As she builds up the herd, all females are kept with the lambs sold as wether lambs.
Ms Chatterton said with dairy sheep such lean animals, surplus hoggets would potentially be processed into small goods.
During milking the sheep get a mix of lupins and oats in a bucket.
“The sheep are very friendly – they’re a bit like labradors, they’ll do anything for food,” she said. “They do have their own personalities.”
This is not the only side project the family has established.
Her parents Roland and Aileen run a sheep and cropping operation, with Ellen helping her father manage the sheep enterprise.
They run about 800 Dohnes, having made the switch from Merinos a few years ago, with half joined to Poll Dorsets for prime lamb production and the other half in a self-replacing Dohne flock for wool production.

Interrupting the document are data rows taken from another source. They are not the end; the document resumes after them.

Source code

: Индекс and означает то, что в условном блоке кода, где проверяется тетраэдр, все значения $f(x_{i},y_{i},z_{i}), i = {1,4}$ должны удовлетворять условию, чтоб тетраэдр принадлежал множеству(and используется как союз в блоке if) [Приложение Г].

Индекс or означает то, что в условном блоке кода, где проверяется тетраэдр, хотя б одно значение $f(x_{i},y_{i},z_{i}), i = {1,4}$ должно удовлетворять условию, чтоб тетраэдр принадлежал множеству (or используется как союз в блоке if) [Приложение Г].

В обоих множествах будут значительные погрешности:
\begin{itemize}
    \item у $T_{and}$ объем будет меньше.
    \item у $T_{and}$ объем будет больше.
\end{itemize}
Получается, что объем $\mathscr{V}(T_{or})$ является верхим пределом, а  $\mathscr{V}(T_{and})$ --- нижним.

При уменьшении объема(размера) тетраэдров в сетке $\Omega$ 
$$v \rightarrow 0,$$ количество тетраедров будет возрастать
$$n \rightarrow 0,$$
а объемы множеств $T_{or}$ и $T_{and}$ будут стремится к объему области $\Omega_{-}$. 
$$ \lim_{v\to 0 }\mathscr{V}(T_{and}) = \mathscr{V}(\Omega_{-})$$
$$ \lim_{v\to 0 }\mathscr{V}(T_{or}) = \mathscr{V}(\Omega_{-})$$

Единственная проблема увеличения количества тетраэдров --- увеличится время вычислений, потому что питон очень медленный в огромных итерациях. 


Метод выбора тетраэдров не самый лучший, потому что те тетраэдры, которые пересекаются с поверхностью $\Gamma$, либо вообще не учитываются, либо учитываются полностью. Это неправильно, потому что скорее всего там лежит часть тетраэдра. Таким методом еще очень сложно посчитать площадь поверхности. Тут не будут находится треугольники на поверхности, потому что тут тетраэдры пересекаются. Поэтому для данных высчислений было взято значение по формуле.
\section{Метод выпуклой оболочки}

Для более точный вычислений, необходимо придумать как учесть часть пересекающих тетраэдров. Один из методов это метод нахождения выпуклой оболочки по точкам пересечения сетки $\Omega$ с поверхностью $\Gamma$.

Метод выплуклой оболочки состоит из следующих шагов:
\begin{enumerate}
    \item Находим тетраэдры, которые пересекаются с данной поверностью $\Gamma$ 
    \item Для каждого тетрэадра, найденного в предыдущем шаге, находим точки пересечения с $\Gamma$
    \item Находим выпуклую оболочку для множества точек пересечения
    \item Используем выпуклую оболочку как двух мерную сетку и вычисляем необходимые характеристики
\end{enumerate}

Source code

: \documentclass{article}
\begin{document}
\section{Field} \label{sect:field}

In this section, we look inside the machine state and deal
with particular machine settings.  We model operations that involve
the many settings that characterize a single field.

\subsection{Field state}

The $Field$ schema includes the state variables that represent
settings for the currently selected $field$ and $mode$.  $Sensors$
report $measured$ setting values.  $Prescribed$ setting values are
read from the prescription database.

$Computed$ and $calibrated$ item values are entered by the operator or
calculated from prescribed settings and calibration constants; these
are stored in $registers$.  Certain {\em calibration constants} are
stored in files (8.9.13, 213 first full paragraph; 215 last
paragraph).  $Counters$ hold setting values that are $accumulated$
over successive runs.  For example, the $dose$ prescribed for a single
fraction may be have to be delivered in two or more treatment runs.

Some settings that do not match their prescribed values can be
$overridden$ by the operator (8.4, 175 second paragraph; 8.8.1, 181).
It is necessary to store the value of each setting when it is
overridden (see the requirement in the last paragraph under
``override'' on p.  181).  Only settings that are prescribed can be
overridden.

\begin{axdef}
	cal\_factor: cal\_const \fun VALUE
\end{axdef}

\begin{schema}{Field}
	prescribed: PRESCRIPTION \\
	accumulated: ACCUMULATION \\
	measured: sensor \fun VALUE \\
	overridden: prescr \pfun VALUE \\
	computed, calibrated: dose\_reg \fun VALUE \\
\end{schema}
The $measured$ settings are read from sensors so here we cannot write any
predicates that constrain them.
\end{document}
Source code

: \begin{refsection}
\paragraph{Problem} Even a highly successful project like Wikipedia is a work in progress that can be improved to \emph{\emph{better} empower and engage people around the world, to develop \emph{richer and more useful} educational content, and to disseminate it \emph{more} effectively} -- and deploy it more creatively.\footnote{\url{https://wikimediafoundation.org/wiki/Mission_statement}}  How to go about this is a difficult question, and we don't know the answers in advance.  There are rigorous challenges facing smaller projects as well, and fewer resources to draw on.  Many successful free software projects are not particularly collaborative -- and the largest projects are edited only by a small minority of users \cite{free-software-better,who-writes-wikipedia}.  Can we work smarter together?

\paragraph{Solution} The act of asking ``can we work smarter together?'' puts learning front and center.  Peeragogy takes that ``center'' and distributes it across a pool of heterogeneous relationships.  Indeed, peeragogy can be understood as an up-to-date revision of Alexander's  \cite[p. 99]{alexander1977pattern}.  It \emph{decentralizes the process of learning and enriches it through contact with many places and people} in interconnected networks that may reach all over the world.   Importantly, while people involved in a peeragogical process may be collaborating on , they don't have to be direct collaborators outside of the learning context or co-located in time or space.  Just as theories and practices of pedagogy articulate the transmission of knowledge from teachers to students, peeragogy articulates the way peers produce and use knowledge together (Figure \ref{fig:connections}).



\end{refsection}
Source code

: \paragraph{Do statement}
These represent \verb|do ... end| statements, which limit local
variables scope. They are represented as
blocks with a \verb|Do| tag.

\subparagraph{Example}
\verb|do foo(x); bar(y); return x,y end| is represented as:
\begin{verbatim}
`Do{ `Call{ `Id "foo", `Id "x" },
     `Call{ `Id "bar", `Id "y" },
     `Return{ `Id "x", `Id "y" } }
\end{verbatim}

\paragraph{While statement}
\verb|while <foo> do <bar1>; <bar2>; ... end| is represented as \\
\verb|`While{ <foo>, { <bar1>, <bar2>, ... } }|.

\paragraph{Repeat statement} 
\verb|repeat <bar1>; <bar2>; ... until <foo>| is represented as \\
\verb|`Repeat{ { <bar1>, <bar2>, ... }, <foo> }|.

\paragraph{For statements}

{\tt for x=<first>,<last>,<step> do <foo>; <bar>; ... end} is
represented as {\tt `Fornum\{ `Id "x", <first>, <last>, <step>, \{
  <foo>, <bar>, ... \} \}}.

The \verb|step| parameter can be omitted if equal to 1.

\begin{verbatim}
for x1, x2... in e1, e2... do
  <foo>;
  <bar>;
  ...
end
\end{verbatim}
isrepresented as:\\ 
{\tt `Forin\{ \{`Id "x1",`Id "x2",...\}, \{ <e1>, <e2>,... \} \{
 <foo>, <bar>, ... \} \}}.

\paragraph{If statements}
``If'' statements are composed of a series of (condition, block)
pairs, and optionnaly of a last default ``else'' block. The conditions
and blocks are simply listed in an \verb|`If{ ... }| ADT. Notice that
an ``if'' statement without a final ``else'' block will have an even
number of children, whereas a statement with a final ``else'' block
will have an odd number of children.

They sell their wool through Australian Wool Network’s Barossa wool brand.
They also operate a bed and breakfast while Ellen’s brother, Richard, also runs a pasteurised egg business.
Ellen said they were looking to do the most with the resources available to them.
“It’s a small property, about 400 hectares, with a little bit of that scrub and riverbanks,” she said.
“I was looking at ways to diversify without needing more land.”
Ellen said she had considered options such as selling off whole lambs, but elected to take her passion for sheep in a new direction.